▶ Your goal:
Among the records that follow, how many lines contain the word "gocloud"? Give the number and no other words.
[Opening Data excerpts section]
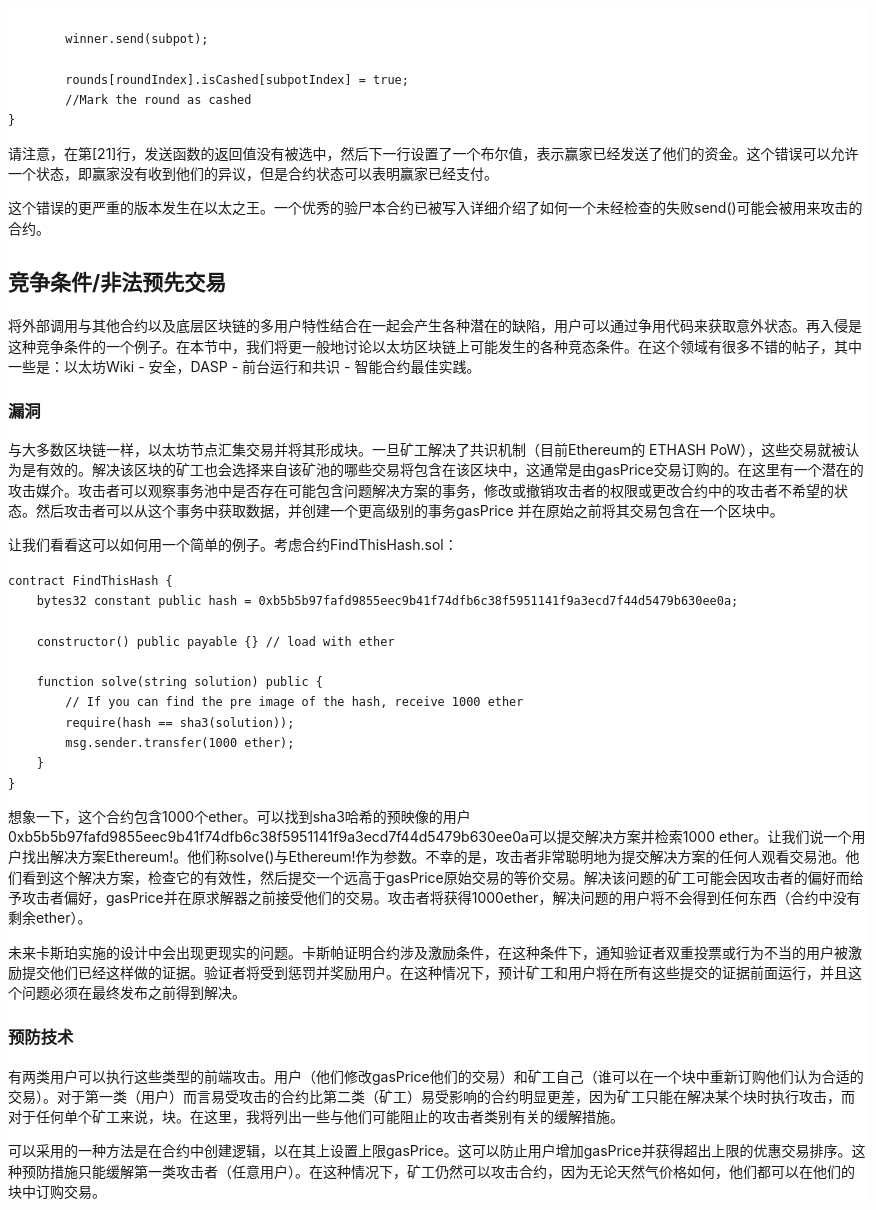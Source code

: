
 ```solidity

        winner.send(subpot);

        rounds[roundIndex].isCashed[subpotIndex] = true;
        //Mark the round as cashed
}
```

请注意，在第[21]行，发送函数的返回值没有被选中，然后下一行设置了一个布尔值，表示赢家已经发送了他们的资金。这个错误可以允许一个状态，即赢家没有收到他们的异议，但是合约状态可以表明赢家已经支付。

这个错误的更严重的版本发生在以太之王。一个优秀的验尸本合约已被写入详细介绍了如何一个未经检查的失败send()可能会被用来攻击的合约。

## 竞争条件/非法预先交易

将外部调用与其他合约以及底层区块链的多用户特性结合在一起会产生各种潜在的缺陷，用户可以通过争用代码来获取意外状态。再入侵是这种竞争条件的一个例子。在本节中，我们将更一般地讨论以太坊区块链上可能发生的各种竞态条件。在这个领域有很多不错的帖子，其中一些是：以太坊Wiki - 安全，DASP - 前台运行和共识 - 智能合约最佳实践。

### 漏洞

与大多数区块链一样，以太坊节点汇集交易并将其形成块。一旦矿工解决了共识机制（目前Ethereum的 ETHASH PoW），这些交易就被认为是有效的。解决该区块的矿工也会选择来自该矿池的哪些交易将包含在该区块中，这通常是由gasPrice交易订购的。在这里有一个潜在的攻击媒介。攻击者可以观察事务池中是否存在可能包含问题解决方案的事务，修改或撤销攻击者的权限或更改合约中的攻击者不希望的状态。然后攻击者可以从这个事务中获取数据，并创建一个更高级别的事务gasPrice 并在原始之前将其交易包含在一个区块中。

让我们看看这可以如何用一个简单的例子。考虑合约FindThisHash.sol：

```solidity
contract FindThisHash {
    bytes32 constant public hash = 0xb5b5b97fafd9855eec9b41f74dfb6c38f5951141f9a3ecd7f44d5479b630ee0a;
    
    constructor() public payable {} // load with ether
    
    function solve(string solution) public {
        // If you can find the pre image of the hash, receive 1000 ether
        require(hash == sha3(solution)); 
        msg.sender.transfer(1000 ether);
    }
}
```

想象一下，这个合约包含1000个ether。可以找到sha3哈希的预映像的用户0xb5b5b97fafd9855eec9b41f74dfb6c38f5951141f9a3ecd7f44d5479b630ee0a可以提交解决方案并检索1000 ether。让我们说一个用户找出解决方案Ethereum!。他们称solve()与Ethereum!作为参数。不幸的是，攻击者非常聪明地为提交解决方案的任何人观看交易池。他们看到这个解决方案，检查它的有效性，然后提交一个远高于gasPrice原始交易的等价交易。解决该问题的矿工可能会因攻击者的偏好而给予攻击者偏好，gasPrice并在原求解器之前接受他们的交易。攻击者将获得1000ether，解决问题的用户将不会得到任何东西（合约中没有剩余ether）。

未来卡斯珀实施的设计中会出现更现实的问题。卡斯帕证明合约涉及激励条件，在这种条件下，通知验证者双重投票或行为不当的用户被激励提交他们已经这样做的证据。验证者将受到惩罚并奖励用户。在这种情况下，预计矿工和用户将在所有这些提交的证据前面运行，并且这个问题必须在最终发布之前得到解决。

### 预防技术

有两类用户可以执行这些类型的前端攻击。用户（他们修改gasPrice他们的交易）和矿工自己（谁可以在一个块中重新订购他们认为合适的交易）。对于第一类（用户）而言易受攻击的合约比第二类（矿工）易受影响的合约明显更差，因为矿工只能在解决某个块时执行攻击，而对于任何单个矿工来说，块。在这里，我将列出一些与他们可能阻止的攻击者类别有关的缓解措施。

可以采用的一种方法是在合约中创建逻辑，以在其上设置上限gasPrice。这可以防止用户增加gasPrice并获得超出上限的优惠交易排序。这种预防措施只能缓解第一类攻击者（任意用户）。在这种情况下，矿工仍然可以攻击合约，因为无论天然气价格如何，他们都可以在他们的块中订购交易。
[Closing Data excerpts section]
[Opening Data excerpts section]
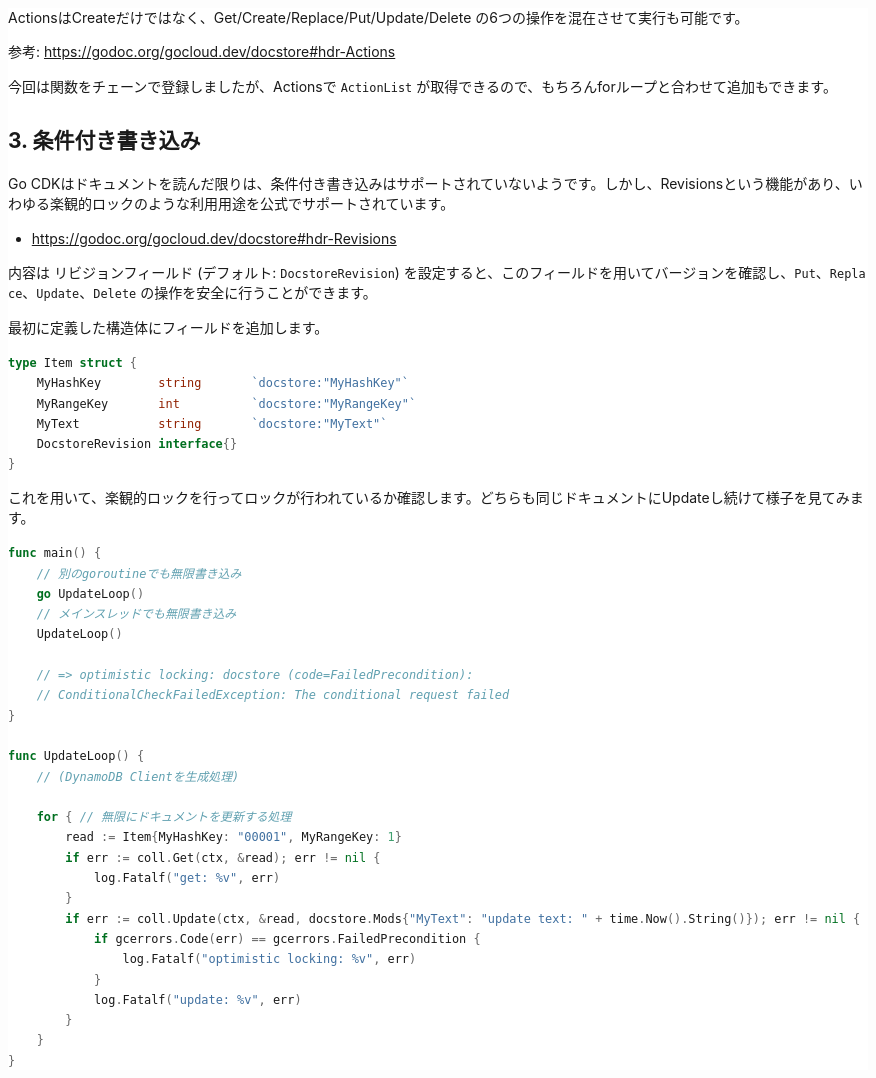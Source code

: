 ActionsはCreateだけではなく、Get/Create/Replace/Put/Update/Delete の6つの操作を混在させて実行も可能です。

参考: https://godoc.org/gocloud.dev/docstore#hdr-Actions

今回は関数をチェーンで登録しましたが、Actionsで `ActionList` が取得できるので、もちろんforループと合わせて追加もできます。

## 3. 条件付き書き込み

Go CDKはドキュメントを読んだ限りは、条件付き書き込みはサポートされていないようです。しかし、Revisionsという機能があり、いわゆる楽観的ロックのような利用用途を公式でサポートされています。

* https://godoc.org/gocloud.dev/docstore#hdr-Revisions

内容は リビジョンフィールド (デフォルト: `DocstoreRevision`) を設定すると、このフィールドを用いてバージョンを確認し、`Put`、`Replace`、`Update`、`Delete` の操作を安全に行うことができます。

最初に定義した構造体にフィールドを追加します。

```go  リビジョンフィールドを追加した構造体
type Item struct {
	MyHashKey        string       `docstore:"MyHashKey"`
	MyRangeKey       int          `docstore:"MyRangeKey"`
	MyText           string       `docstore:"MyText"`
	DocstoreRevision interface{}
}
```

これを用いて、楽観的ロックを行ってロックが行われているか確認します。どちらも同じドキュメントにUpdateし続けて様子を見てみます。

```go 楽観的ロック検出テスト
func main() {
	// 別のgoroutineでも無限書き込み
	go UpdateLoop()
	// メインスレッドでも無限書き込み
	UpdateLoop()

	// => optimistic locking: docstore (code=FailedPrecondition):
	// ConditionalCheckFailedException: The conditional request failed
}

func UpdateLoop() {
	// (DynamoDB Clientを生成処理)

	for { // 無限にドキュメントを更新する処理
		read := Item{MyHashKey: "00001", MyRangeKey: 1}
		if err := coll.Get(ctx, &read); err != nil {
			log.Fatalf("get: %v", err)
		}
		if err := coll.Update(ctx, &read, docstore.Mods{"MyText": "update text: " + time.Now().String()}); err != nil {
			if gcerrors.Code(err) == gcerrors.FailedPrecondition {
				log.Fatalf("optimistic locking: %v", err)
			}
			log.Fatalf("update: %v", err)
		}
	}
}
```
[Closing Data excerpts section]
▶ Exercise solution:
2